PURIM STORY: ANTITHESIS OF CHANCE
Each event in the Megillah is natural and possible, and seems to be orchestrated entirely by human beings and their choices:
1) A king gets drunk and decides to call for his wife to appear before the guests. That could happen.
2) The wife, Vashti, refuses to appear before the king. The king decides to kill her. Esther is chosen queen. That's possible.
3) Haman chooses to kill Mordechai and ask permission from king. Could Be.
4) The king has insomnia one night and remembers an old favor he needs to repay to Mordechai. Possible.
But when ALL of these incidents happen to coincide, when ALL the pieces of the jigsaw puzzle come together in one huge "coincidence," they form nothing short of a miracle.
It may be hidden, but a directing force becomes obvious all the same.
Each event which Haman thought he controlled, turned out to bring about his downfall. His suggestion to kill Vashti, the queen, caused the positioning of Esther as redeemer. His suggestion to use the kings robes and horse -- born of his desire to honor himself by parading around on the king's horse -- became the perfect reward for Mordechai's deed. And the hand-built gallows he intended for Mordechai were those used for his own hanging.
Throughout the Megillah story, God directs events and takes advantage of people's free will choices to form a tapestry of purpose and destiny -- the redemption of the Jewish people.
THE ERA OF HIDDENESS
Throughout the entire story of Purim, the name of God isn't mentioned. It is an era of hiddeness of God's face (hester panim). But more than ever, it is clear how God is running the show. There are simply too many "coincidences." The links fit together too well.
Another point to keep in mind: The Megillah spans a nine-year period. When it is compressed into one book and we read it in half an hour, we see with perspective and hindsight how every painful event was working towards a purposeful end. However, when we're in the midst of a difficult situation, we tend to see only the darkness and confusion.

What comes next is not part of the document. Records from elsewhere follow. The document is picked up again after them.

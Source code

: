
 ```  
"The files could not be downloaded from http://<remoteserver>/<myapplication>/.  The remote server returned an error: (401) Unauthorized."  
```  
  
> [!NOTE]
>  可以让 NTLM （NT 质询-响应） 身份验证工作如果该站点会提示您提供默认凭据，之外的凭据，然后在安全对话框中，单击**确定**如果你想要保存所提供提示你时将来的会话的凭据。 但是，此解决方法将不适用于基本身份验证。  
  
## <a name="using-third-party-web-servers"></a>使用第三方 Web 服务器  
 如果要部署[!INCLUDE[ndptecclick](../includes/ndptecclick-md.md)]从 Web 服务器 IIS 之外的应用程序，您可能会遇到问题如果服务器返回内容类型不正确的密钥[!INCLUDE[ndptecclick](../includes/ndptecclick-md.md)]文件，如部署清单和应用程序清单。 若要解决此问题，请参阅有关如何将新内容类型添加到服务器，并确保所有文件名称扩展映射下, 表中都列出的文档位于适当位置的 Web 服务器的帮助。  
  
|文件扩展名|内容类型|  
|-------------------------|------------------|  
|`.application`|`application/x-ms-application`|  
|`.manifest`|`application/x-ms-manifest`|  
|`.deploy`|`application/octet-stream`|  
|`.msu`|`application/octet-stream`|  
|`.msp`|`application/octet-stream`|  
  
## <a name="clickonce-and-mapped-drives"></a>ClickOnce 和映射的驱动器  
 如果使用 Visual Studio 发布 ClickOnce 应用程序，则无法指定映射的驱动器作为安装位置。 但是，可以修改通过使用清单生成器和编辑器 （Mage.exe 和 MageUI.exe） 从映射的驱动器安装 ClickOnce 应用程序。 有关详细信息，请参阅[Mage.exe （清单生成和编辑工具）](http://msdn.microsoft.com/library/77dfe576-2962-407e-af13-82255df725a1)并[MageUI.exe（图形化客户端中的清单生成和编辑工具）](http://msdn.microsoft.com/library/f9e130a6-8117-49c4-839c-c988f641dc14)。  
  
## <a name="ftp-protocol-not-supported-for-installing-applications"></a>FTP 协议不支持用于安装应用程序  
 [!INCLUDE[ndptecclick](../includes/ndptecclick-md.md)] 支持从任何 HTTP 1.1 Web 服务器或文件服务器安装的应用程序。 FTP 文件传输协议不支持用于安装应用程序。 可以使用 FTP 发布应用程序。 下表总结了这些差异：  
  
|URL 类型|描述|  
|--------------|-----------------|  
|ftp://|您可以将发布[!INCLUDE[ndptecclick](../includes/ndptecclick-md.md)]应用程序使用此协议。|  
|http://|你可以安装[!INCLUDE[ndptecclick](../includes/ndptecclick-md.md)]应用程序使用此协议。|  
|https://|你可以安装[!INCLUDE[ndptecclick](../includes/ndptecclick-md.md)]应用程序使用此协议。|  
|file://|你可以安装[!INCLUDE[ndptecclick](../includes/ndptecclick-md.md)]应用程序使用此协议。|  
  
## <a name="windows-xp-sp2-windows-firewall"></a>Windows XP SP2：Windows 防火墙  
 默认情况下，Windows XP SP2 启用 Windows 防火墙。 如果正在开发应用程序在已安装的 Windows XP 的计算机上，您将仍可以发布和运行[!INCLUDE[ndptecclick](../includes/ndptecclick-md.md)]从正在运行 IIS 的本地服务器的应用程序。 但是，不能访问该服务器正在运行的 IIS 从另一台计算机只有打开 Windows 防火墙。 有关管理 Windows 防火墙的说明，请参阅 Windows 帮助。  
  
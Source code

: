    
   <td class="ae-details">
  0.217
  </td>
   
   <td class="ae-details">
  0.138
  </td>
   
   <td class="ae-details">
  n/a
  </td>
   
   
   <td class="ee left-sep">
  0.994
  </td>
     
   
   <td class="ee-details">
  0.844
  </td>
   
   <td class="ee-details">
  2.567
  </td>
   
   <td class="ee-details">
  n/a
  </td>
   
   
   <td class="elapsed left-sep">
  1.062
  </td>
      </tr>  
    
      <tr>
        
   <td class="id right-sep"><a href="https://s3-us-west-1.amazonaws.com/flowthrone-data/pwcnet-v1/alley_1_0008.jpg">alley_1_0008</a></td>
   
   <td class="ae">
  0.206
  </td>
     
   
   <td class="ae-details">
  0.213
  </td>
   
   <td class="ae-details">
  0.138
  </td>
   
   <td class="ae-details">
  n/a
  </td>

The particular message of the day, then, is to understand God's guiding hand in history and in the mundane affairs of this world.
Olam, "world," comes from the root ne'elam, "hidden." God's name doesn't appear. But when all is said and done, His presence is recognized everywhere. He is not concealed. He only appears to be. It is up to us to find Him in every event of our lives.
We need only read between the lines.